Money is what makes the mighty and powerful superior to all others. Sports and gambling have always been a pastime of our society and it would only seem fitting for our youth to follow in the footsteps of the generations preceding their own. "Possibly the biggest reason for an increase in illegal sports wagering is that society accepts gambling and believes there are no victims. Gambling is becoming an everyday accepted activity in areas of America that never before had easy access. Virtually everyone can buy a lottery ticket, bet on a horse, or drive to a riverboat casino just a short trip away" (Saum 2). The more time a gambler occupies placing bets, the more this once simple activity has becomes a dangerous obsession. At this point, one must begin to consider the true value of sports gambling and if it has any value at all.
"The profile of the typical college student who gambles is someone who believes he has control of his own destiny, takes risks, and feels he possesses the skill to be successful in this endeavor.

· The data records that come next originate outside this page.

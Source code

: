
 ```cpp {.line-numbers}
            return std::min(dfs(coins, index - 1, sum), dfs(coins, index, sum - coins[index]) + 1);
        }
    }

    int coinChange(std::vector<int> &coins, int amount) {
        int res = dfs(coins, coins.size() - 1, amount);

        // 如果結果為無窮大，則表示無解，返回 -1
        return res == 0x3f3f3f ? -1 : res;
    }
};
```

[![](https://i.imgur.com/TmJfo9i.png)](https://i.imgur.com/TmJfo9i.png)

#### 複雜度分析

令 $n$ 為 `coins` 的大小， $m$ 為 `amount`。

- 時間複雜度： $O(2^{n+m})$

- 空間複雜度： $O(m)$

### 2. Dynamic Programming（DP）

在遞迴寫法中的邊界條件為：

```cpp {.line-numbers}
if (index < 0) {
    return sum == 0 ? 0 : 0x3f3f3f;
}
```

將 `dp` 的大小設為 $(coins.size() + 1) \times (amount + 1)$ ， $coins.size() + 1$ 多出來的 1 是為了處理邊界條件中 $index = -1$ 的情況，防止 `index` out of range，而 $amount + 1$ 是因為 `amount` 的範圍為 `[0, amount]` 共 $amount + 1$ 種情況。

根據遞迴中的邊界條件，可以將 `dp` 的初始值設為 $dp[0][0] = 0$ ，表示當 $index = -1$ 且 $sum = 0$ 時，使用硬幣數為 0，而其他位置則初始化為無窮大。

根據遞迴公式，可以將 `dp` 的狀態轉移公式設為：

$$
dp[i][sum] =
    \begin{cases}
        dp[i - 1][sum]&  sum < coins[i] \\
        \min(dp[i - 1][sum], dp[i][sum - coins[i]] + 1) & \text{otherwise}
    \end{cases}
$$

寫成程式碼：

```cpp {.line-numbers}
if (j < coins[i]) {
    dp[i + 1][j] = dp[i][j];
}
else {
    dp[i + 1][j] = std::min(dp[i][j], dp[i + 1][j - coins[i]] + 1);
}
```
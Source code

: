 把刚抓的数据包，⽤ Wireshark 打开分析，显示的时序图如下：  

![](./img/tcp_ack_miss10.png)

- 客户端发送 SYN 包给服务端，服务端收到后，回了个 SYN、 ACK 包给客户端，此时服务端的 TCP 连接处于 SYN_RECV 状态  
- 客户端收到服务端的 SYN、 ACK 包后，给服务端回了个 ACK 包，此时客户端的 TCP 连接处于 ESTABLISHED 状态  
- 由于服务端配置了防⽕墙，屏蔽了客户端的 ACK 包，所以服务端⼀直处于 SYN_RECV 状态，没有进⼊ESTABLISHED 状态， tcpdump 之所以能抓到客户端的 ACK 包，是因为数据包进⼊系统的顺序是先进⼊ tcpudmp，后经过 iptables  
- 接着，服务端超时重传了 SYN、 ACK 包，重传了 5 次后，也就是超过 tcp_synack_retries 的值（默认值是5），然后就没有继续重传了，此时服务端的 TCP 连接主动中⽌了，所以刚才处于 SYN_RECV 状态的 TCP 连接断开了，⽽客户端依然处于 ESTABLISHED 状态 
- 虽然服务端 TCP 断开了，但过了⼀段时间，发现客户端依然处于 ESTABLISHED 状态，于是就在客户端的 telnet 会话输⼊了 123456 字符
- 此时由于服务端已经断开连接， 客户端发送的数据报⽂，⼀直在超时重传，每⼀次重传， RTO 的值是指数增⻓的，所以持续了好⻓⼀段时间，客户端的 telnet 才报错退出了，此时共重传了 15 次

Ironically, these are many of the same qualities of successful college athletes and may explain why some are drawn to sports gambling" (Saum 1). Sports and gambling rely on one key element; luck, which is seen as a hope that becomes a reality, but only for a mere few. Having been brought up in an environment that teaches how money and luck go hand in hand the modern day generation is more inclined to test their luck. The internet is perhaps the best and easiest resource in which our youth can access the gambling world. "Computers are readily available for use in many high schools, college, and university libraries, and the cost of personal computers has been drastically reduced" (McBride 1).
With this in mind, the student-athletes that have come to understand the internet gambling world have the most influential impact.
NCAA President Cedric W. Dempsey stated that "For the NCAA, this creates the potential that a student-athlete could place a wager and then attempt to influence the outcome of a game while participating in the contest. We are also concerned that the growth of Internet gambling may be fueled by college students who have easy access to the Internet. Students and student-athletes who develop gambling problems behind closed doors are difficult to reach. The NCAA believes there is a serious need for federal legislation prohibiting Internet gambling" (NCAA News Release). Dempsey's fears are rightfully placed since incidents like these are not uncommon among student-athletes.
One NCAA-sponsored studied revealed that "of 2,000 male student-athletes in Division I basketball and football programs surveyed about NCAA rules violation, 25% reported that they gambled on college sports events other than their own while in college. Four percent admitted that they wagered on games in which they had played, and three of the athletes said they changed the outcome of the game in which they participated" (Saum 1).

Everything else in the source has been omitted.